### Material supplied
◆ ◆ ◆ ◆
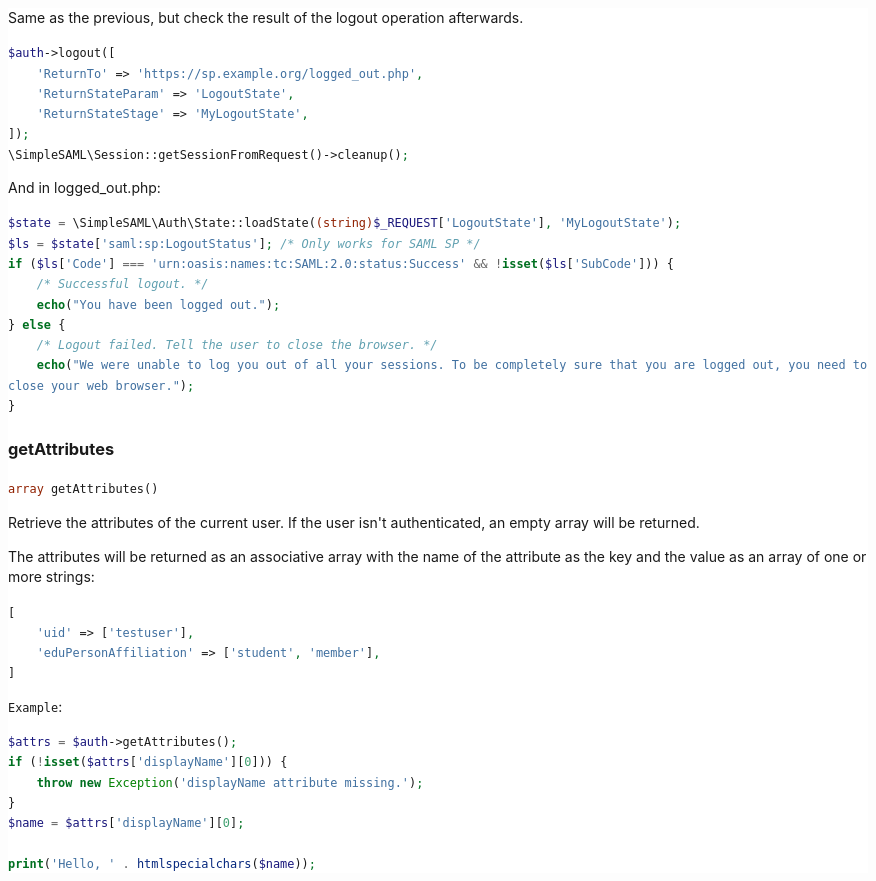 Same as the previous, but check the result of the logout operation afterwards.

```php
$auth->logout([
    'ReturnTo' => 'https://sp.example.org/logged_out.php',
    'ReturnStateParam' => 'LogoutState',
    'ReturnStateStage' => 'MyLogoutState',
]);
\SimpleSAML\Session::getSessionFromRequest()->cleanup();
```

And in logged_out.php:

```php
$state = \SimpleSAML\Auth\State::loadState((string)$_REQUEST['LogoutState'], 'MyLogoutState');
$ls = $state['saml:sp:LogoutStatus']; /* Only works for SAML SP */
if ($ls['Code'] === 'urn:oasis:names:tc:SAML:2.0:status:Success' && !isset($ls['SubCode'])) {
    /* Successful logout. */
    echo("You have been logged out.");
} else {
    /* Logout failed. Tell the user to close the browser. */
    echo("We were unable to log you out of all your sessions. To be completely sure that you are logged out, you need to close your web browser.");
}
```

### getAttributes

```php
array getAttributes()
```

Retrieve the attributes of the current user.
If the user isn't authenticated, an empty array will be returned.

The attributes will be returned as an associative array with the name of the attribute as the key and the value as an array of one or more strings:

```php
[
    'uid' => ['testuser'],
    'eduPersonAffiliation' => ['student', 'member'],
]
```

`Example`:

```php
$attrs = $auth->getAttributes();
if (!isset($attrs['displayName'][0])) {
    throw new Exception('displayName attribute missing.');
}
$name = $attrs['displayName'][0];

print('Hello, ' . htmlspecialchars($name));
```
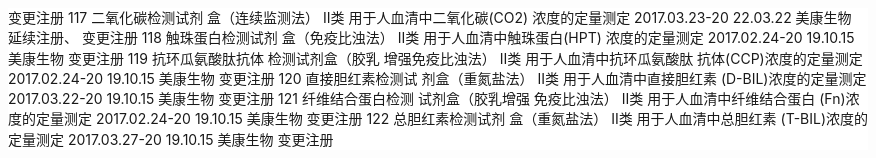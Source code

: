 变更注册
117
二氧化碳检测试剂
盒（连续监测法）
Ⅱ类
用于人血清中二氧化碳(CO2)
浓度的定量测定
2017.03.23-20
22.03.22
美康生物
延续注册、
变更注册
118
触珠蛋白检测试剂
盒（免疫比浊法）
Ⅱ类
用于人血清中触珠蛋白(HPT)
浓度的定量测定
2017.02.24-20
19.10.15
美康生物
变更注册
119
抗环瓜氨酸肽抗体
检测试剂盒（胶乳
增强免疫比浊法）
Ⅱ类
用于人血清中抗环瓜氨酸肽
抗体(CCP)浓度的定量测定
2017.02.24-20
19.10.15
美康生物
变更注册
120
直接胆红素检测试
剂盒（重氮盐法）
Ⅱ类
用于人血清中直接胆红素
(D-BIL)浓度的定量测定
2017.03.22-20
19.10.15
美康生物
变更注册
121
纤维结合蛋白检测
试剂盒（胶乳增强
免疫比浊法）
Ⅱ类
用于人血清中纤维结合蛋白
(Fn)浓度的定量测定
2017.02.24-20
19.10.15
美康生物
变更注册
122
总胆红素检测试剂
盒（重氮盐法）
Ⅱ类
用于人血清中总胆红素
(T-BIL)浓度的定量测定
2017.03.27-20
19.10.15
美康生物
变更注册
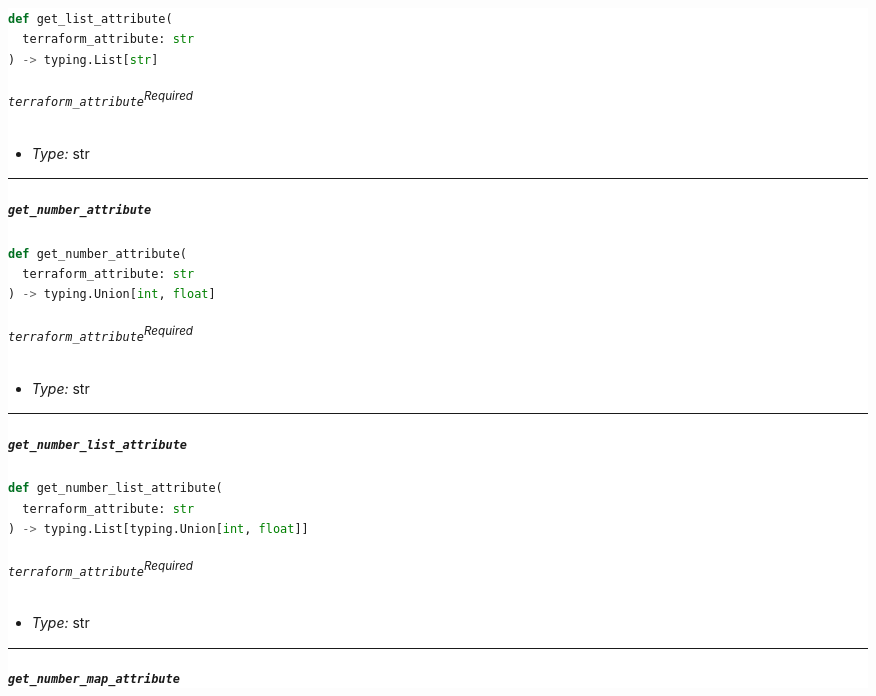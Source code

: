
 ```python
def get_list_attribute(
  terraform_attribute: str
) -> typing.List[str]
```

###### `terraform_attribute`<sup>Required</sup> <a name="terraform_attribute" id="@cdktf/provider-azurerm.dataAzurermAutomationVariableString.DataAzurermAutomationVariableString.getListAttribute.parameter.terraformAttribute"></a>

- *Type:* str

---

##### `get_number_attribute` <a name="get_number_attribute" id="@cdktf/provider-azurerm.dataAzurermAutomationVariableString.DataAzurermAutomationVariableString.getNumberAttribute"></a>

```python
def get_number_attribute(
  terraform_attribute: str
) -> typing.Union[int, float]
```

###### `terraform_attribute`<sup>Required</sup> <a name="terraform_attribute" id="@cdktf/provider-azurerm.dataAzurermAutomationVariableString.DataAzurermAutomationVariableString.getNumberAttribute.parameter.terraformAttribute"></a>

- *Type:* str

---

##### `get_number_list_attribute` <a name="get_number_list_attribute" id="@cdktf/provider-azurerm.dataAzurermAutomationVariableString.DataAzurermAutomationVariableString.getNumberListAttribute"></a>

```python
def get_number_list_attribute(
  terraform_attribute: str
) -> typing.List[typing.Union[int, float]]
```

###### `terraform_attribute`<sup>Required</sup> <a name="terraform_attribute" id="@cdktf/provider-azurerm.dataAzurermAutomationVariableString.DataAzurermAutomationVariableString.getNumberListAttribute.parameter.terraformAttribute"></a>

- *Type:* str

---

##### `get_number_map_attribute` <a name="get_number_map_attribute" id="@cdktf/provider-azurerm.dataAzurermAutomationVariableString.DataAzurermAutomationVariableString.getNumberMapAttribute"></a>
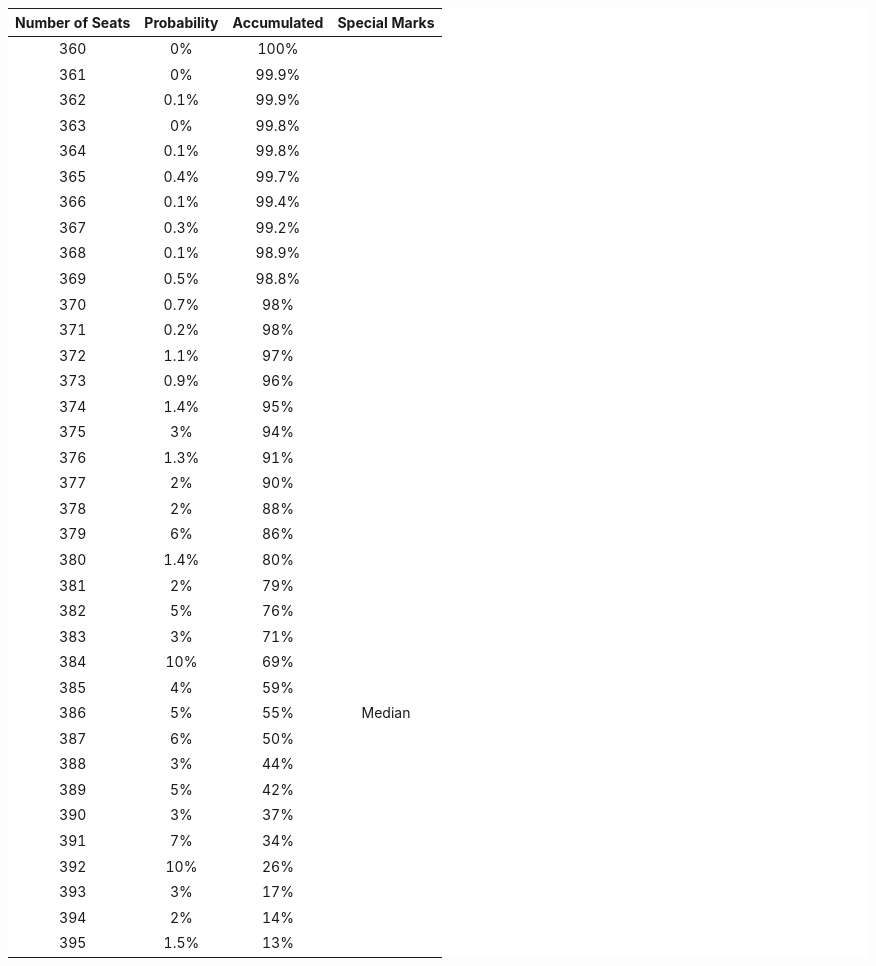 | Number of Seats | Probability | Accumulated | Special Marks |
|:---------------:|:-----------:|:-----------:|:-------------:|
| 360 | 0% | 100% |  |
| 361 | 0% | 99.9% |  |
| 362 | 0.1% | 99.9% |  |
| 363 | 0% | 99.8% |  |
| 364 | 0.1% | 99.8% |  |
| 365 | 0.4% | 99.7% |  |
| 366 | 0.1% | 99.4% |  |
| 367 | 0.3% | 99.2% |  |
| 368 | 0.1% | 98.9% |  |
| 369 | 0.5% | 98.8% |  |
| 370 | 0.7% | 98% |  |
| 371 | 0.2% | 98% |  |
| 372 | 1.1% | 97% |  |
| 373 | 0.9% | 96% |  |
| 374 | 1.4% | 95% |  |
| 375 | 3% | 94% |  |
| 376 | 1.3% | 91% |  |
| 377 | 2% | 90% |  |
| 378 | 2% | 88% |  |
| 379 | 6% | 86% |  |
| 380 | 1.4% | 80% |  |
| 381 | 2% | 79% |  |
| 382 | 5% | 76% |  |
| 383 | 3% | 71% |  |
| 384 | 10% | 69% |  |
| 385 | 4% | 59% |  |
| 386 | 5% | 55% | Median |
| 387 | 6% | 50% |  |
| 388 | 3% | 44% |  |
| 389 | 5% | 42% |  |
| 390 | 3% | 37% |  |
| 391 | 7% | 34% |  |
| 392 | 10% | 26% |  |
| 393 | 3% | 17% |  |
| 394 | 2% | 14% |  |
| 395 | 1.5% | 13% |  |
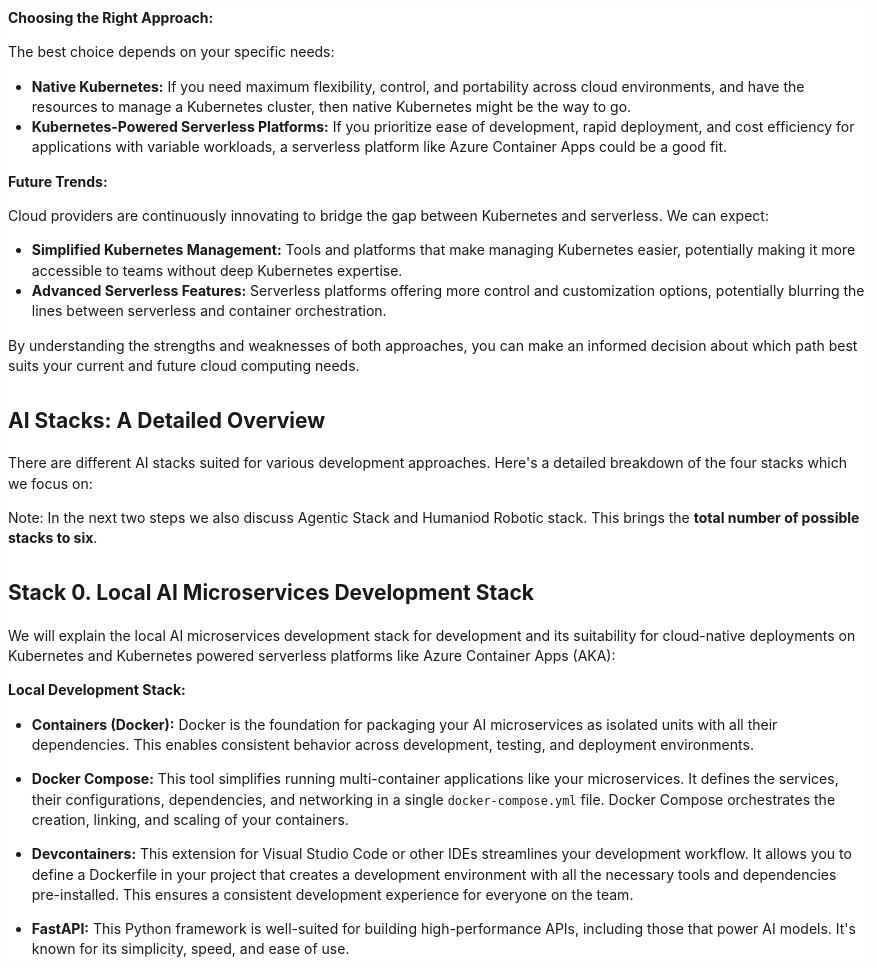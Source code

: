 **Choosing the Right Approach:**

The best choice depends on your specific needs:

- **Native Kubernetes:** If you need maximum flexibility, control, and portability across cloud environments, and have the resources to manage a Kubernetes cluster, then native Kubernetes might be the way to go.
- **Kubernetes-Powered Serverless Platforms:** If you prioritize ease of development, rapid deployment, and cost efficiency for applications with variable workloads, a serverless platform like Azure Container Apps could be a good fit.

**Future Trends:**

Cloud providers are continuously innovating to bridge the gap between Kubernetes and serverless. We can expect:

- **Simplified Kubernetes Management:** Tools and platforms that make managing Kubernetes easier, potentially making it more accessible to teams without deep Kubernetes expertise.
- **Advanced Serverless Features:** Serverless platforms offering more control and customization options, potentially blurring the lines between serverless and container orchestration.

By understanding the strengths and weaknesses of both approaches, you can make an informed decision about which path best suits your current and future cloud computing needs.


## AI Stacks: A Detailed Overview

There are different AI stacks suited for various development approaches. Here's a detailed breakdown of the four stacks which we focus on:

Note: In the next two steps we also discuss Agentic Stack and Humaniod Robotic stack. This brings the **total number of possible stacks to six**.

## Stack 0. Local AI Microservices Development Stack 

We will explain the local AI microservices development stack for development and its suitability for cloud-native deployments on Kubernetes and Kubernetes powered serverless platforms like Azure Container Apps (AKA):

**Local Development Stack:**

- **Containers (Docker):** Docker is the foundation for packaging your AI microservices as isolated units with all their dependencies. This enables consistent behavior across development, testing, and deployment environments.
- **Docker Compose:** This tool simplifies running multi-container applications like your microservices. It defines the services, their configurations, dependencies, and networking in a single `docker-compose.yml` file. Docker Compose orchestrates the creation, linking, and scaling of your containers.
- **Devcontainers:** This extension for Visual Studio Code or other IDEs streamlines your development workflow. It allows you to define a Dockerfile in your project that creates a development environment with all the necessary tools and dependencies pre-installed. This ensures a consistent development experience for everyone on the team.

- **FastAPI:** This Python framework is well-suited for building high-performance APIs, including those that power AI models. It's known for its simplicity, speed, and ease of use.
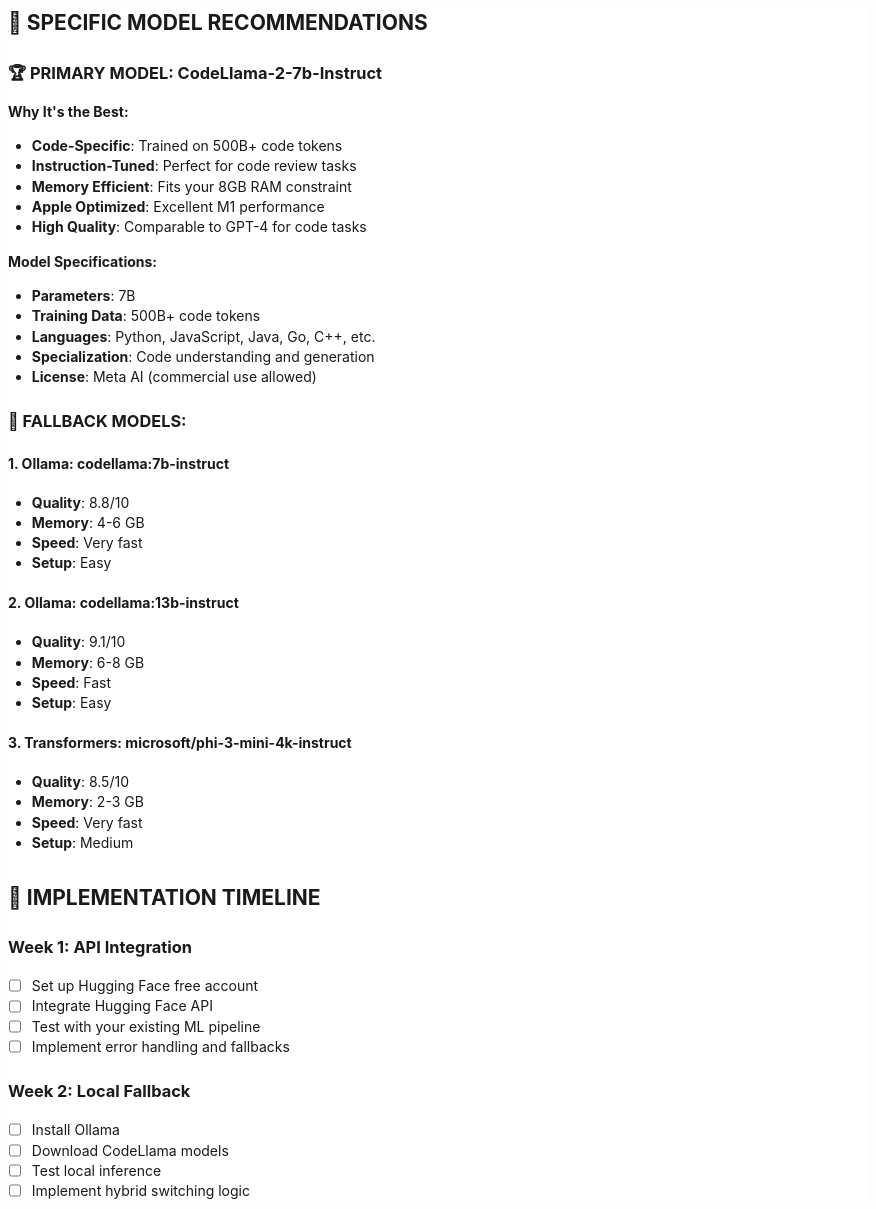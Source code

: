 ## 🎯 **SPECIFIC MODEL RECOMMENDATIONS**

### **🏆 PRIMARY MODEL: CodeLlama-2-7b-Instruct**

**Why It's the Best:**
- **Code-Specific**: Trained on 500B+ code tokens
- **Instruction-Tuned**: Perfect for code review tasks
- **Memory Efficient**: Fits your 8GB RAM constraint
- **Apple Optimized**: Excellent M1 performance
- **High Quality**: Comparable to GPT-4 for code tasks

**Model Specifications:**
- **Parameters**: 7B
- **Training Data**: 500B+ code tokens
- **Languages**: Python, JavaScript, Java, Go, C++, etc.
- **Specialization**: Code understanding and generation
- **License**: Meta AI (commercial use allowed)

### **🔄 FALLBACK MODELS:**

#### **1. Ollama: codellama:7b-instruct**
- **Quality**: 8.8/10
- **Memory**: 4-6 GB
- **Speed**: Very fast
- **Setup**: Easy

#### **2. Ollama: codellama:13b-instruct**
- **Quality**: 9.1/10
- **Memory**: 6-8 GB
- **Speed**: Fast
- **Setup**: Easy

#### **3. Transformers: microsoft/phi-3-mini-4k-instruct**
- **Quality**: 8.5/10
- **Memory**: 2-3 GB
- **Speed**: Very fast
- **Setup**: Medium

## 🚀 **IMPLEMENTATION TIMELINE**

### **Week 1: API Integration**
- [ ] Set up Hugging Face free account
- [ ] Integrate Hugging Face API
- [ ] Test with your existing ML pipeline
- [ ] Implement error handling and fallbacks

### **Week 2: Local Fallback**
- [ ] Install Ollama
- [ ] Download CodeLlama models
- [ ] Test local inference
- [ ] Implement hybrid switching logic
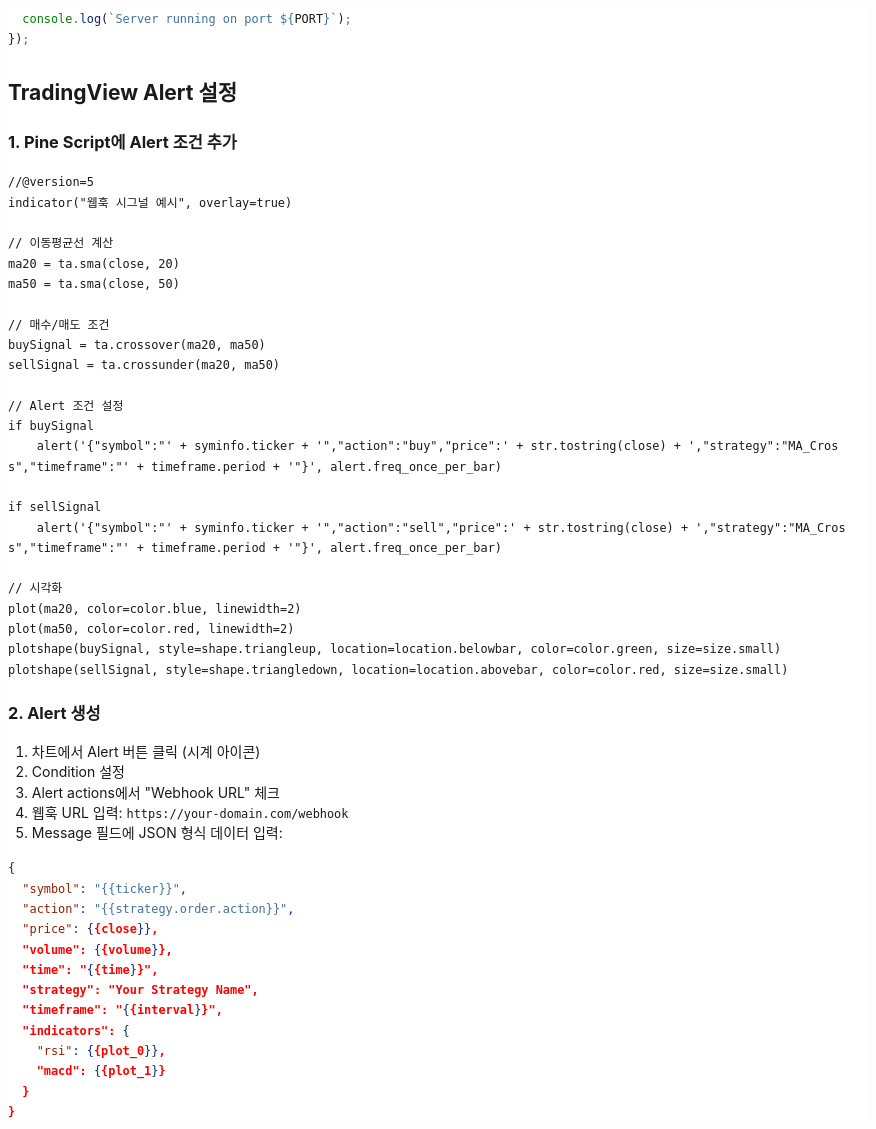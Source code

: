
 ```javascript
  console.log(`Server running on port ${PORT}`);
});
```

## TradingView Alert 설정

### 1. Pine Script에 Alert 조건 추가

```pinescript
//@version=5
indicator("웹훅 시그널 예시", overlay=true)

// 이동평균선 계산
ma20 = ta.sma(close, 20)
ma50 = ta.sma(close, 50)

// 매수/매도 조건
buySignal = ta.crossover(ma20, ma50)
sellSignal = ta.crossunder(ma20, ma50)

// Alert 조건 설정
if buySignal
    alert('{"symbol":"' + syminfo.ticker + '","action":"buy","price":' + str.tostring(close) + ',"strategy":"MA_Cross","timeframe":"' + timeframe.period + '"}', alert.freq_once_per_bar)

if sellSignal
    alert('{"symbol":"' + syminfo.ticker + '","action":"sell","price":' + str.tostring(close) + ',"strategy":"MA_Cross","timeframe":"' + timeframe.period + '"}', alert.freq_once_per_bar)

// 시각화
plot(ma20, color=color.blue, linewidth=2)
plot(ma50, color=color.red, linewidth=2)
plotshape(buySignal, style=shape.triangleup, location=location.belowbar, color=color.green, size=size.small)
plotshape(sellSignal, style=shape.triangledown, location=location.abovebar, color=color.red, size=size.small)
```

### 2. Alert 생성

1. 차트에서 Alert 버튼 클릭 (시계 아이콘)
2. Condition 설정
3. Alert actions에서 "Webhook URL" 체크
4. 웹훅 URL 입력: `https://your-domain.com/webhook`
5. Message 필드에 JSON 형식 데이터 입력:

```json
{
  "symbol": "{{ticker}}",
  "action": "{{strategy.order.action}}",
  "price": {{close}},
  "volume": {{volume}},
  "time": "{{time}}",
  "strategy": "Your Strategy Name",
  "timeframe": "{{interval}}",
  "indicators": {
    "rsi": {{plot_0}},
    "macd": {{plot_1}}
  }
}
```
◆ ◆ ◆ ◆
Take from the entries every line that has the string "browser".

    /* Logout failed. Tell the user to close the browser. */
    echo("We were unable to log you out of all your sessions. To be completely sure that you are logged out, you need to close your web browser.");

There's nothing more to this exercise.